Uang elektronik tidak terdaftar (unregister) merupakan uang elektronik yang kerap digunakan masyarakat. Dalam uang elektronik itu, identitas pemegangnya tidak terdaftar dan tidak tercatat pada penerbit.
Pengguna uang elektronik tidak terdaftar harus lebih hati-hati karena penggunaan uang elektronik tidak terdaftar sama halnya dengan uang tunai. Jika hilang, maka saldo uang elektronik tidak terdaftar dapat digunakan oleh siapapun yang menemukannya.
Sedangkan uang elektronik terdaftar (registered) adalah uang elektronik yang data identitas pemegangnya terdaftar dan tercatat pada penerbit (issuer).

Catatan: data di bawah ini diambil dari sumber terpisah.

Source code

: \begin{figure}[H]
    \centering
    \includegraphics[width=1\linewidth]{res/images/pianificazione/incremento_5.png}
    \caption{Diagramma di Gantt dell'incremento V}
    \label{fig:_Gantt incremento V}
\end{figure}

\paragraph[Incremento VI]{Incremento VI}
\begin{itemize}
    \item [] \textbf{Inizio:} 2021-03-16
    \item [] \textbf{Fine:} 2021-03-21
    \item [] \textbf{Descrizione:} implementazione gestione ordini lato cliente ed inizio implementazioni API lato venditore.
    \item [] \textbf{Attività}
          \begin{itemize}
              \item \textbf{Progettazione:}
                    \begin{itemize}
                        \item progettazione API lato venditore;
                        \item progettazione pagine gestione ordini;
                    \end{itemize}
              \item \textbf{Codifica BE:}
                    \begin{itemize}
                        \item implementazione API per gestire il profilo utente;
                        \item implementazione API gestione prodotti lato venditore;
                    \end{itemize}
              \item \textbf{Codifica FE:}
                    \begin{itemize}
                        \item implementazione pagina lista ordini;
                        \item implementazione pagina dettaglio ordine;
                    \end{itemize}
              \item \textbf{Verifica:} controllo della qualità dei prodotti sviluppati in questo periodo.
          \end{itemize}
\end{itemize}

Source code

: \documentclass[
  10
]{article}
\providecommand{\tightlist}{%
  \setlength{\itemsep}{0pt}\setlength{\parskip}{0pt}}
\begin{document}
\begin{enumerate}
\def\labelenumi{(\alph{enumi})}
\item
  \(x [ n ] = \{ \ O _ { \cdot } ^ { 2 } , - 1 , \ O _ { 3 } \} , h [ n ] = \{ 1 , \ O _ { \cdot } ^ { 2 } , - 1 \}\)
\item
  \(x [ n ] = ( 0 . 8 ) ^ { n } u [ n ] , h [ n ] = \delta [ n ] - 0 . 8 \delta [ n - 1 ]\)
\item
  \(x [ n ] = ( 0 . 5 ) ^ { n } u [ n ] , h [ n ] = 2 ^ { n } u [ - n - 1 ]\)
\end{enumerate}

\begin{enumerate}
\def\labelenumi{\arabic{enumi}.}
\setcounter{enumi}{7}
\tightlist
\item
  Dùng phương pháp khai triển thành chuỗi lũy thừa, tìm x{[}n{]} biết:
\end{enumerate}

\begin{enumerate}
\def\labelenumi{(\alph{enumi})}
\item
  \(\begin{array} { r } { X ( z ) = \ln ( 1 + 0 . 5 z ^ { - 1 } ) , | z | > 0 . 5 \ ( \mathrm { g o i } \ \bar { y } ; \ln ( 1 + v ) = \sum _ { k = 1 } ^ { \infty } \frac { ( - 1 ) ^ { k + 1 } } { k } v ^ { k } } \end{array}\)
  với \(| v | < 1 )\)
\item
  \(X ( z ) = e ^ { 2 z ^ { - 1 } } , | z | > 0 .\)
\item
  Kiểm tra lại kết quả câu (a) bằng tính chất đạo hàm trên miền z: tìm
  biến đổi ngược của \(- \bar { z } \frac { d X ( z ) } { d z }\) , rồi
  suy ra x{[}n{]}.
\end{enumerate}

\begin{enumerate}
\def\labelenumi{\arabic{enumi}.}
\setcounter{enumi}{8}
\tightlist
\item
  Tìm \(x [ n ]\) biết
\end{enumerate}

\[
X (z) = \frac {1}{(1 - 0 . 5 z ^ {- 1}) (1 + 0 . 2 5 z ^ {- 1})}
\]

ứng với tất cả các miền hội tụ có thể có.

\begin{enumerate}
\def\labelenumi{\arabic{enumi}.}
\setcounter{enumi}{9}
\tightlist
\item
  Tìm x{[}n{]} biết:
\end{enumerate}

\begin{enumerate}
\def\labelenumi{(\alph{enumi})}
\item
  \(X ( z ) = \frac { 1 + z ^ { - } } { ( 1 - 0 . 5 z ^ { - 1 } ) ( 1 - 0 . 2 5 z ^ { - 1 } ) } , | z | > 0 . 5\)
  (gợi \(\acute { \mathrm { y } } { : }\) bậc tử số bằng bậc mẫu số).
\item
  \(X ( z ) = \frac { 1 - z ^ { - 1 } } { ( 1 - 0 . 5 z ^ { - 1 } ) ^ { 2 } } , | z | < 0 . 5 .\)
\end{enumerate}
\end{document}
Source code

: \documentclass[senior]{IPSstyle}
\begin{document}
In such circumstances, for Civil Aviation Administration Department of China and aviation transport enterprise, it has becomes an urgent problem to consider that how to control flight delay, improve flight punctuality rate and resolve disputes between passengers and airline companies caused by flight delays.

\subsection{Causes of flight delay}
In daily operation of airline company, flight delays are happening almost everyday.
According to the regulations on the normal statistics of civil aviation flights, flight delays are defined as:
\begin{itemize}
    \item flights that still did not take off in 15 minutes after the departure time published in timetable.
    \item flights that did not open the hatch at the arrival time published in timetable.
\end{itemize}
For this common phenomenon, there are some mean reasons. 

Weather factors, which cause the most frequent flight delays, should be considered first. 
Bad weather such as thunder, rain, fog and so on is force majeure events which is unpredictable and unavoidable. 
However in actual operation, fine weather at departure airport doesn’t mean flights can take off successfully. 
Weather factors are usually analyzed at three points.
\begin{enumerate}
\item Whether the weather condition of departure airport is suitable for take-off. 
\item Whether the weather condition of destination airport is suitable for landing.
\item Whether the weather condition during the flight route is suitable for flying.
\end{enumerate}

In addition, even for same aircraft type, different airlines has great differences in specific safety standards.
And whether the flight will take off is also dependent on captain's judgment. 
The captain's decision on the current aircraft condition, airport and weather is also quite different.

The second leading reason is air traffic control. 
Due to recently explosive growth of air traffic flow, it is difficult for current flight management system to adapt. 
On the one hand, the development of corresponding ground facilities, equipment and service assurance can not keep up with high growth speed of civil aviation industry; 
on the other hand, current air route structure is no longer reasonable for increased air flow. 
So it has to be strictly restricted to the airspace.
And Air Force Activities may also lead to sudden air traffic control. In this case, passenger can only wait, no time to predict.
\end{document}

Uang elektronik jenis itu tidak dapat dipindahtangankan.
Perbedaan yang paling mencolok adalah uang elektronik terdaftar biasanya menyediakan fitur transfer dana dan tarik tunai, sedangkan uang elektronik tidak terdaftar memiliki fitur yang terbatas.
Penaikan maksimal saldo uang elektronik tidak terdaftar diatur dalam Peraturan Bank Indonesia (PBI) dengan Nomor 20/6/PBI/2018 dan berlaku sejak 4 Mei 2018.
Meski dinaikkan, Onny mengklaim BI tetap mengawasi penuh unsur perlindungan konsumen yang diterapkan penyelenggara uang elektronik.
"Kita tetap awasi aspek keamanan transaksi serta Anti Pencucian Uang dan Pencegahan Pendanaan Terorisme (APU PPT)," ujarnya.
Bank Indonesia, ujar Onny, sudah mengawasi secara integral terhadap penyelenggara, perusahaan induk, perusahaan anak, pihak yang bekerja sama dan pihak afiliasi lain dalam industri uang elektronik. Bank Sentral mencatat dana mengendap di industri uang elektronik per Desember 2017 mencapai Rp 2,4 triliun.